Aujourd’hui, nous commençons à comprendre le potentiel de la transition numérique pour ce continent : sur d’autres marchés, et en particulier en Chine, nous avons en effet constaté qu’elle peut combler de façon très rapide les déficits de financement.
L’importance des PME pour la croissance économique était alors bien connue. Mais les raisons de leurs difficultés de financement faisaient débat. Julien Lefilleur, à l’époque chargé d’investissement pour Proparco, considérait que la titrisation et les prêts garantis pouvaient permettre de compenser efficacement les asymétries d’information et de stimuler le financement des PME.

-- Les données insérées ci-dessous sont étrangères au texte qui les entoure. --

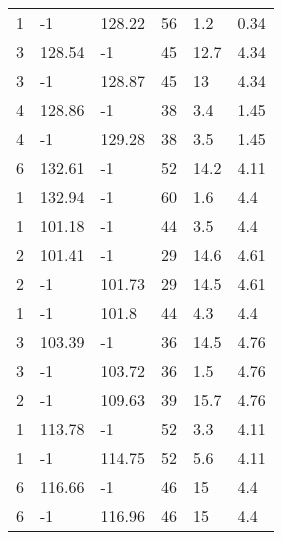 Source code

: \begin{table*}[h!]
\begin{tabular*}{\linewidth}{p{50pt}<{\centering}p{50pt}<{\centering}
p{60pt}<{\centering}p{60pt}<{\centering}p{60pt}<{\centering}p{70pt}<{\centering}}
1 & -1 & 128.22 & 56 & 1.2 & 0.34 \\
3 & 128.54 & -1 & 45 & 12.7 & 4.34 \\
3 & -1 & 128.87 & 45 & 13 & 4.34 \\
4 & 128.86 & -1 & 38 & 3.4 & 1.45 \\
4 & -1 & 129.28 & 38 & 3.5 & 1.45 \\
6 & 132.61 & -1 & 52 & 14.2 & 4.11 \\
1 & 132.94 & -1 & 60 & 1.6 & 4.4 \\
1 & 101.18 & -1 & 44 & 3.5 & 4.4 \\
2 & 101.41 & -1 & 29 & 14.6 & 4.61 \\
2 & -1 & 101.73 & 29 & 14.5 & 4.61 \\
1 & -1 & 101.8 & 44 & 4.3 & 4.4 \\
3 & 103.39 & -1 & 36 & 14.5 & 4.76 \\
3 & -1 & 103.72 & 36 & 1.5 & 4.76 \\
2 & -1 & 109.63 & 39 & 15.7 & 4.76 \\
1 & 113.78 & -1 & 52 & 3.3 & 4.11 \\
1 & -1 & 114.75 & 52 & 5.6 & 4.11 \\
6 & 116.66 & -1 & 46 & 15 & 4.4 \\
6 & -1 & 116.96 & 46 & 15 & 4.4 \\
\bottomrule
  \end{tabular*}
  \label{Ap4}
\end{table*}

Chez Bank of Africa, Paul Derreumaux abondait dans son sens, appelant en outre à la mise en place de départements spécialisés sur les PME et de produits alternatifs tels que le leasing ou la mutualisation de garanties pour les crédits aux entreprises. Patrice Hoppenot, de l’Institut panafricain pour le développement (IPD), appelait pour sa part à ne pas perdre de vue l’apport en capital et l’assistance technique, en complément des financements à long terme.
Paul Collier était ainsi le seul à évoquer les technologies de l’information. Les autres auteurs privilégiaient l’intervention «humaine» (spécialisation et innovation produit), reflétant en cela les thèses qui prévalaient à l’époque pour résorber les déficits de financement sur les marchés émergents.